Department of Urology, Inje University Haeundae Paik Hospital, Busan, Republic of Korea.
Department of Urology, Seoul National University Bundang Hospital, Seongnam, Republic of Korea.
Eur J Surg Oncol. 2021 Feb;47(2):470-476. doi: 10.1016/j.ejso.2020.06.016. Epub 2020 Jun 17.
It remains unclear whether a short warm ischemic time (WIT) improves long-term renal function after partial nephrectomy (PN) for patients with pre-existing chronic kidney disease (CKD). We evaluated renal function after PN according to WIT duration in patients with stage III CKD.

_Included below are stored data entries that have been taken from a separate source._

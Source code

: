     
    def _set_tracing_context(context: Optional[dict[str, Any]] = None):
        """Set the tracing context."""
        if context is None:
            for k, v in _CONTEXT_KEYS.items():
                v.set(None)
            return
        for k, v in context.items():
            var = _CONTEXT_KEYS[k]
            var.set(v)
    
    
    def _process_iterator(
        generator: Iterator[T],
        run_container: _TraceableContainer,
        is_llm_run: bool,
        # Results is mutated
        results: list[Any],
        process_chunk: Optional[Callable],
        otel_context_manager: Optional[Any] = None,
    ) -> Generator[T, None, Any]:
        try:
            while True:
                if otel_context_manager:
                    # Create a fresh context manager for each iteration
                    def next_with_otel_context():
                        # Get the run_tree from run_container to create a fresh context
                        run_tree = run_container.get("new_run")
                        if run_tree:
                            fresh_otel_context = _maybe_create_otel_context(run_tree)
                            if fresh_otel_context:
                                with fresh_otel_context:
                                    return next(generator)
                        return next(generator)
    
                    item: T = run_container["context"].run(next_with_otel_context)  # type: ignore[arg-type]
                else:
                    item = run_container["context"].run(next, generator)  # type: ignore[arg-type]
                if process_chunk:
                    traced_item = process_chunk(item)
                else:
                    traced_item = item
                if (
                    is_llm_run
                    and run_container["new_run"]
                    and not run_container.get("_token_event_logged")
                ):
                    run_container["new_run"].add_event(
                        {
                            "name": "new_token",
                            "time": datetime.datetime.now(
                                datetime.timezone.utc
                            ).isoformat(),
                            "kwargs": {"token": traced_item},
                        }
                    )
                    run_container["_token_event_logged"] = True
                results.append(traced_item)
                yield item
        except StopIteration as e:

We identified 277 patients with stage III CKD who underwent PN during 2004-2017. Propensity score matching was used to created two matched groups of patients: Group A (WIT of <25 min) and Group B (WIT of ≥25 min). The outcomes of interest were longitudinal kidney function change, new-onset stage IV CKD (eGFR <30 mL/min/1.73 m) and overall survival.
The two matched groups contained 85 patients each. The median follow-up durations were 49 months in Group A and 42 months in Group B. The median pre-treatment eGFRs were 52.4 mL/min/1.73 m in Group A and 52.6 mL/min/1.73 m in Group B. There were no differences in kidney function between the two groups throughout the follow-up period (P > 0.05). The 5-year rates of new-onset stage IV CKD were not significantly different between Group A and Group B (8.2% vs. 7.1%), with no significant difference in the risk of developing stage IV CKD in Group A (vs. group B, hazard ratio: 0.527, 95% confidence interval: 0.183-1.521; P = 0.236). The 5-year overall survival rates were 90.3% for Group A and 96.2% for Group B (P = 0.549).
A short WIT was not associated with better postoperative kidney function or survival after PN in patients with stage III CKD.
对于患有慢性肾脏病(CKD)的患者,短时间的热缺血时间(WIT)是否能改善部分肾切除术(PN)后的长期肾功能仍不清楚。我们根据 WIT 持续时间评估了 III 期 CKD 患者的 PN 后肾功能。
我们确定了 2004 年至 2017 年间接受 PN 的 277 例 III 期 CKD 患者。采用倾向评分匹配法创建了两组匹配的患者:A 组(WIT<25 分钟)和 B 组(WIT≥25 分钟)。关注的结局是纵向肾功能变化、新发 IV 期 CKD(eGFR<30ml/min/1.73m)和总体生存率。
两组匹配患者各 85 例。A 组中位随访时间为 49 个月,B 组为 42 个月。A 组治疗前 eGFR 中位数为 52.4ml/min/1.73m,B 组为 52.6ml/min/1.73m。两组在整个随访期间肾功能无差异(P>0.05)。A 组和 B 组的 5 年新发 IV 期 CKD 发生率无显著差异(8.2%比 7.1%),A 组发生 IV 期 CKD 的风险无显著差异(与 B 组相比,风险比:0.527,95%置信区间:0.183-1.521;P=0.236)。A 组 5 年总体生存率为 90.3%,B 组为 96.2%(P=0.549)。
对于 III 期 CKD 患者,短 WIT 与 PN 后术后肾功能或生存改善无关。